Pour gagner des points, le FN mise en effet sur les abstentionnistes (Marine Le Pen a d’ailleurs commandé une étude qualitative pour sonder leurs attentes). Elle espère surtout que son électorat, qui puise en grande partie dans les catégories populaires, les plus promptes à s’abstenir, sera mobilisé le 23 avril.

AlexGou : Selon vous, quelle est la probabilité, et quels seraient les impacts sur le FN d’un « effondrement » de Marine Le Pen, et de sa non-présence au second tour ?

L’hypothèse était encore exclue il y a quelques semaines, elle ne l’est plus, et c’est en soi une surprise tant Marine Le Pen a dominé les intentions de vote ces dernières années.
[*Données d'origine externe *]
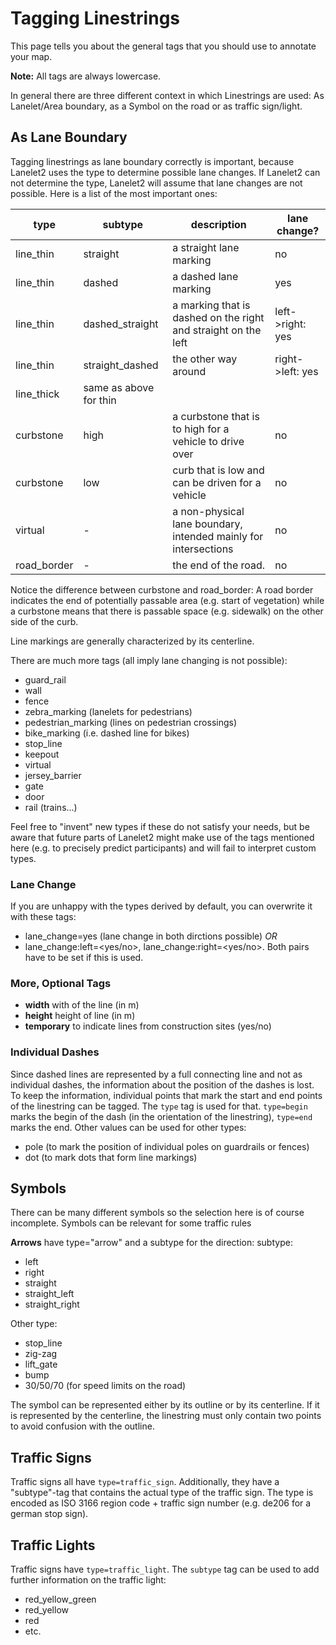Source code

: # Tagging Linestrings

This page tells you about the general tags that you should use to annotate your map.

**Note:** All tags are always lowercase.

In general there are three different context in which Linestrings are used: As Lanelet/Area boundary, as a Symbol on the road or as traffic sign/light.

## As Lane Boundary
Tagging linestrings as lane boundary correctly is important, because Lanelet2 uses the type to determine possible lane changes. If Lanelet2 can not determine the type, Lanelet2 will assume that lane changes are not possible. Here is a list of the most important ones:

| **type** | **subtype** | **description** | **lane change?** | 
|----------|-------------|-----------------|------------------|
|line_thin | straight    | a straight lane marking | no       |
|line_thin | dashed      | a dashed lane marking | yes        |
|line_thin | dashed_straight | a marking that is dashed on the right and straight on the left | left->right: yes |
|line_thin | straight_dashed | the other way around | right->left: yes |
|line_thick | same as above for thin |     |                  |
|curbstone | high        | a curbstone that is to high for a vehicle to drive over | no |
|curbstone | low         | curb that is low and can be driven for a vehicle | no |
|virtual   | -           | a non-physical lane boundary, intended mainly for intersections | no |
|road_border | -         | the end of the road. | no          |

Notice the difference between curbstone and road_border: A road border indicates the end of potentially passable area (e.g. start of vegetation) while a curbstone means that there is passable space (e.g. sidewalk) on the other side of the curb.

Line markings are generally characterized by its centerline. 

There are much more tags (all imply lane changing is not possible):
* guard_rail
* wall 
* fence 
* zebra_marking (lanelets for pedestrians)
* pedestrian_marking (lines on pedestrian crossings)
* bike_marking (i.e. dashed line for bikes)
* stop_line
* keepout
* virtual
* jersey_barrier
* gate
* door
* rail (trains...)

Feel free to "invent" new types if these do not satisfy your needs, but be aware that future parts of Lanelet2 might make use of the tags mentioned here (e.g. to precisely predict participants) and will fail to interpret custom types.

### Lane Change
If you are unhappy with the types derived by default, you can overwrite it with these tags:
* lane_change=yes (lane change in both dirctions possible) *OR*
* lane_change:left=<yes/no>, lane_change:right=<yes/no>. Both pairs have to be set if this is used.

### More, Optional Tags
* **width** with of the line (in m)
* **height** height of line (in m)
* **temporary** to indicate lines from construction sites (yes/no)

### Individual Dashes
Since dashed lines are represented by a full connecting line and not as individual dashes, the information about the position of the dashes is lost. To keep the information, individual points that mark the start and end points of the linestring can be tagged. The `type` tag is used for that. `type=begin` marks the begin of the dash (in the orientation of the linestring), `type=end` marks the end. Other values can be used for other types:
* pole (to mark the position of individual poles on guardrails or fences)
* dot (to mark dots that form line markings)

## Symbols
There can be many different symbols so the selection here is of course incomplete. Symbols can be relevant for some traffic rules

**Arrows** have type="arrow" and a subtype for the direction:
subtype:
* left
* right
* straight
* straight_left
* straight_right

Other type:
* stop_line
* zig-zag
* lift_gate
* bump
* 30/50/70 (for speed limits on the road)

The symbol can be represented either by its outline or by its centerline. If it is represented by the centerline, the linestring must only contain two points to avoid confusion with the outline.

## Traffic Signs
Traffic signs all have `type=traffic_sign`. Additionally, they have a "subtype"-tag that contains the actual type of the traffic sign. The type is encoded as ISO 3166 region code + traffic sign number (e.g. de206 for a german stop sign).

## Traffic Lights
Traffic signs have `type=traffic_light`. The `subtype` tag can be used to add further information on the traffic light:
* red_yellow_green
* red_yellow
* red
* etc.
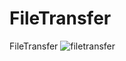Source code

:# FileTransfer
FileTransfer
<img src="https://github.com/yswenli/FileTransfer/blob/master/bin/Debug/filetransfer.png?raw=true" alt="filetransfer" />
Si l’on se réfère aux résultats obtenus par le FN lors des élections intermédiaires, cette hypothèse n’est pas la plus probable.

Mais si Marine Le Pen devait ne pas se qualifier pour le second tour, il est certain que cela ouvrirait une crise au sein du FN, où certains demanderaient des comptes sur la stratégie mise en place par la présidente et son bras droit Florian Philippot depuis la dernière présidentielle. Un congrès doit normalement se tenir en fin d’année, ce serait l’occasion d’une grande explication de texte.

Deb76 : N’est-il pas étonnant que le Zénith qui accueillait le meeting de Marine Le Pen n’était pas entièrement plein ? N’est-ce pas inquiétant pour Marine Le Pen ?

La salle était quasiment pleine au moment du discours de Marine Le Pen, seuls quelques sièges dans les travées hautes restaient vides. De manière plus générale, la candidate du FN a moins mobilisé dans ses réunions publiques qu’Emmanuel Macron, Jean-Luc Mélenchon ou François Fillon. Mais cet indicateur n’est pas forcément le plus fiable pour juger de la dynamique de fond qui porte un candidat. Nicolas Sarkozy affichait complet dans ses meetings pendant la campagne de la primaire de la droite, et il n’a fini que troisième de l’élection.

Léo : Quel est l’objectif principal de Marine Le Pen et du Front national ? Est-elle capable de réellement gagner la présidentielle ?

Officiellement, l’objectif est de gagner. En réalité, chacun sait au Front national que la victoire sera très difficile à obtenir. Se qualifier pour le second tour est vu comme un minimum. Certains fixent la barre des 35 % comme un seuil au-dessous duquel le résultat serait considéré comme un échec. Surtout, le FN espère obtenir un groupe parlementaire à l’Assemblée nationale (au moins 15 députés), sans quoi la séquence électorale serait définitivement ratée.

Papy95 : Le retour aux « fondamentaux » ne prouve-t-il pas que Marine Le Pen est vraiment peu à l’aise sur les questions économiques et à contre-courant de la majorité des électeurs sur ce point ?

Marine Le Pen a conscience que la question de la sortie de l’euro hérisse les électeurs, qui sont majoritairement opposés à cette proposition. Elle considère d’ailleurs que cela lui a fait perdre deux ou trois points en 2012. Dans cette campagne, l’idée était de rassurer en présentant cette mesure comme un retour à la « souveraineté monétaire », noyé dans une série de négociations avec l’Union européenne.

Effectivement, les thèmes d’identité et d’immigration ont plus dominé dans sa campagne, mais c’est aussi l’actualité qui veut ça : en 2012 l’économie occupait les débats. Et Marine Le Pen n’a pas caché qu’elle voulait revenir au franc.